What the exercise asks
Leaving out all pictures, transcribe the lines below exactly, from the first through the line containing "By getting region".

--------------------------------------------------

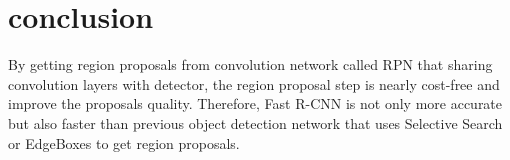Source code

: \documentclass[extendedabs]{bmvc2k}
\begin{document}
\section{conclusion}
By getting region proposals from convolution network called RPN that sharing convolution layers with detector, the region proposal step is nearly cost-free and improve the proposals quality.
Therefore, Fast R-CNN is not only more accurate but also faster than previous object detection network that uses Selective Search\cite{selsearch} or EdgeBoxes\cite{edgebox} to get region proposals.
\newpage

\end{document}
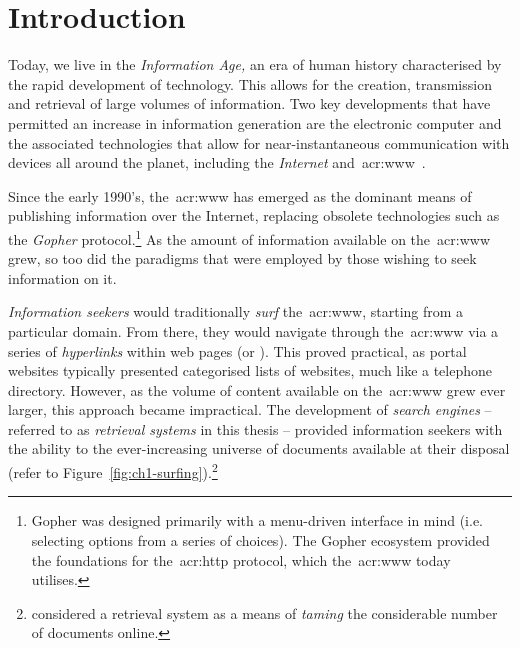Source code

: 
\chapter{Introduction}\label{chap:intro}

Today, we live in the \emph{Information Age,} an era of human history characterised by the rapid development of technology. This allows for the creation, transmission and retrieval of large volumes of information. Two key developments that have permitted an increase in information generation are the electronic computer and the associated technologies that allow for near-instantaneous communication with devices all around the planet, including the \emph{Internet} and~\gls{acr:www}~\citep{berners1994www}.

\begin{figure}[h]
    \centering
    \vspace{5mm}
    \label{fig:earth_satellites}
    \vspace{-4mm}
\end{figure}

Since the early 1990's, the~\gls{acr:www} has emerged as the dominant means of publishing information over the Internet, replacing obsolete technologies such as the \emph{Gopher} protocol.\footnote{Gopher was designed primarily with a menu-driven interface in mind (i.e. selecting options from a series of choices). The Gopher ecosystem provided the foundations for the~\gls{acr:http} protocol, which the~\gls{acr:www} today utilises.} As the amount of information available on the~\gls{acr:www} grew, so too did the paradigms that were employed by those wishing to seek information on it.

\emph{Information seekers} would traditionally \emph{surf} the~\gls{acr:www}, starting from a particular domain. From there, they would navigate through the~\gls{acr:www} via a series of \emph{hyperlinks} within web pages (or \emph{}). This proved practical, as portal websites typically presented categorised lists of websites, much like a telephone directory. However, as the volume of content available on the~\gls{acr:www} grew ever larger, this approach became impractical. The development of \emph{search engines} -- referred to as \emph{retrieval systems} in this thesis -- provided information seekers with the ability to  the ever-increasing universe of documents available at their disposal (refer to Figure~\ref{fig:ch1-surfing}).\footnote{\cite{mcbryan1994taming_tools} considered a retrieval system as a means of \emph{taming} the considerable number of documents online.}

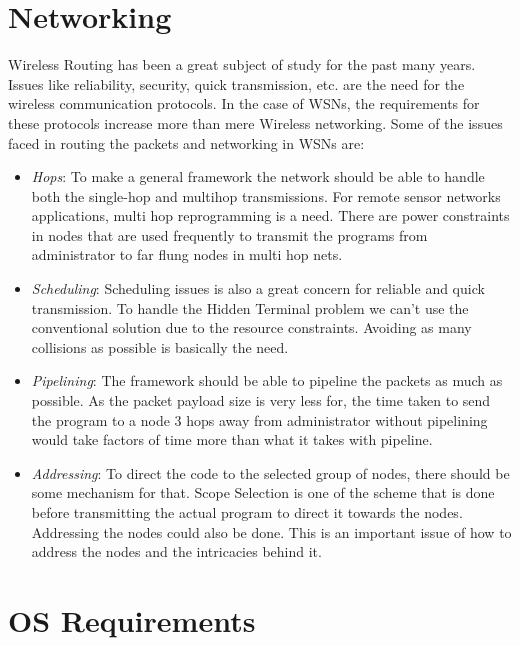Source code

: \documentclass[twocolumn]{article}
\begin{document}
\section{Networking}

Wireless Routing has been a great subject of study for the past many years. Issues like reliability, security, quick transmission, etc. are the need for the wireless communication protocols. In the case of WSNs, the requirements for these protocols increase more than mere Wireless networking. Some of the issues faced in routing the packets and networking in WSNs are:
\begin{itemize}
\item \emph{Hops}: To make a general framework the network should be able to handle both the single-hop and multihop transmissions. For remote sensor networks applications, multi hop reprogramming is a need. There are power constraints in nodes that are used frequently to transmit the programs from administrator to far flung nodes in multi hop nets.

\item \emph{Scheduling}: Scheduling issues is also a great concern for reliable and quick transmission. To handle the Hidden Terminal problem we can’t use the conventional solution due to the resource constraints. Avoiding as many collisions as possible is basically the need.

\item \emph{Pipelining}: The framework should be able to pipeline the packets as much as possible. As the packet payload size is very less for, the time taken to send the program to a node 3 hops away from administrator without pipelining would take factors of time more than what it takes with pipeline.

\item \emph{Addressing}: To direct the code to the selected group of nodes, there should be some mechanism for that. Scope Selection\cite{Wang06reprogrammingwireless}\cite{Jeong04incrementalnetwork} is one of the scheme that is done before transmitting the actual program to direct it towards the nodes. Addressing the nodes could also be done. This is an important issue of how to address the nodes and the intricacies behind it.
\end{itemize}

\section{OS Requirements}
\end{document}
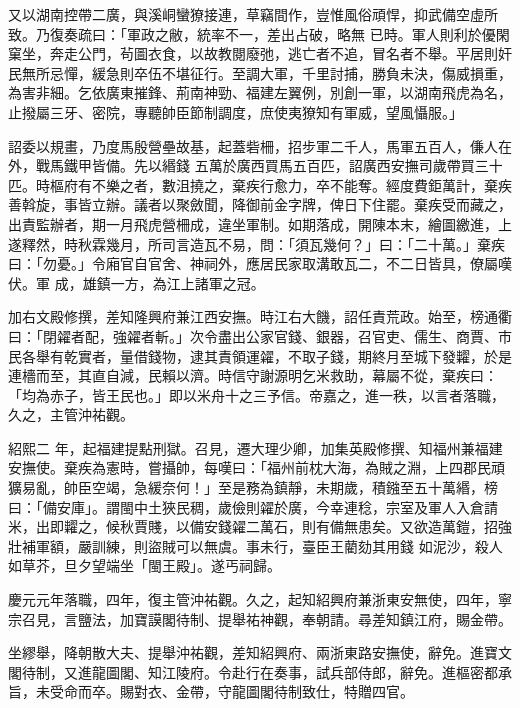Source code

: \begin{pinyinscope}
 又以湖南控帶二廣，與溪峒蠻獠接連，草竊間作，豈惟風俗頑悍，抑武備空虛所致。乃復奏疏曰：「軍政之敝，統率不一，差出占破，略無
 已時。軍人則利於優閑窠坐，奔走公門，茍圖衣食，以故教閱廢弛，逃亡者不追，冒名者不舉。平居則奸民無所忌憚，緩急則卒伍不堪征行。至調大軍，千里討捕，勝負未決，傷威損重，為害非細。乞依廣東摧鋒、荊南神勁、福建左翼例，別創一軍，以湖南飛虎為名，止撥屬三牙、密院，專聽帥臣節制調度，庶使夷獠知有軍威，望風懾服。」



 詔委以規畫，乃度馬殷營壘故基，起蓋砦柵，招步軍二千人，馬軍五百人，傔人在外，戰馬鐵甲皆備。先以緡錢
 五萬於廣西買馬五百匹，詔廣西安撫司歲帶買三十匹。時樞府有不樂之者，數沮撓之，棄疾行愈力，卒不能奪。經度費鉅萬計，棄疾善斡旋，事皆立辦。議者以聚斂聞，降御前金字牌，俾日下住罷。棄疾受而藏之，出責監辦者，期一月飛虎營柵成，違坐軍制。如期落成，開陳本末，繪圖繳進，上遂釋然，時秋霖幾月，所司言造瓦不易，問：「須瓦幾何？」曰：「二十萬。」棄疾曰：「勿憂。」令廂官自官舍、神祠外，應居民家取溝敢瓦二，不二日皆具，僚屬嘆伏。軍
 成，雄鎮一方，為江上諸軍之冠。



 加右文殿修撰，差知隆興府兼江西安撫。時江右大饑，詔任責荒政。始至，榜通衢曰：「閉糴者配，強糴者斬。」次令盡出公家官錢、銀器，召官吏、儒生、商賈、市民各舉有乾實者，量借錢物，逮其責領運糴，不取子錢，期終月至城下發糶，於是連檣而至，其直自減，民賴以濟。時信守謝源明乞米救助，幕屬不從，棄疾曰：「均為赤子，皆王民也。」即以米舟十之三予信。帝嘉之，進一秩，以言者落職，久之，主管沖祐觀。



 紹熙二
 年，起福建提點刑獄。召見，遷大理少卿，加集英殿修撰、知福州兼福建安撫使。棄疾為憲時，嘗攝帥，每嘆曰：「福州前枕大海，為賊之淵，上四郡民頑獷易亂，帥臣空竭，急緩奈何！」至是務為鎮靜，未期歲，積鏹至五十萬緡，榜曰：「備安庫」。謂閩中土狹民稠，歲儉則糴於廣，今幸連稔，宗室及軍人入倉請米，出即糶之，候秋賈賤，以備安錢糴二萬石，則有備無患矣。又欲造萬鎧，招強壯補軍額，嚴訓練，則盜賊可以無虞。事未行，臺臣王藺劾其用錢
 如泥沙，殺人如草芥，旦夕望端坐「閩王殿」。遂丐祠歸。



 慶元元年落職，四年，復主管沖祐觀。久之，起知紹興府兼浙東安無使，四年，寧宗召見，言鹽法，加寶謨閣待制、提舉祐神觀，奉朝請。尋差知鎮江府，賜金帶。



 坐繆舉，降朝散大夫、提舉沖祐觀，差知紹興府、兩浙東路安撫使，辭免。進寶文閣待制，又進龍圖閣、知江陵府。令赴行在奏事，試兵部侍郎，辭免。進樞密都承旨，未受命而卒。賜對衣、金帶，守龍圖閣待制致仕，特贈四官。




\end{pinyinscope}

--------------------------------------------------

Result below
Source code

: \documentclass[extendedabs]{bmvc2k}
\begin{document}
\section{conclusion}
By getting region proposals from convolution network called RPN that sharing convolution layers with detector, the region proposal step is nearly cost-free and improve the proposals quality.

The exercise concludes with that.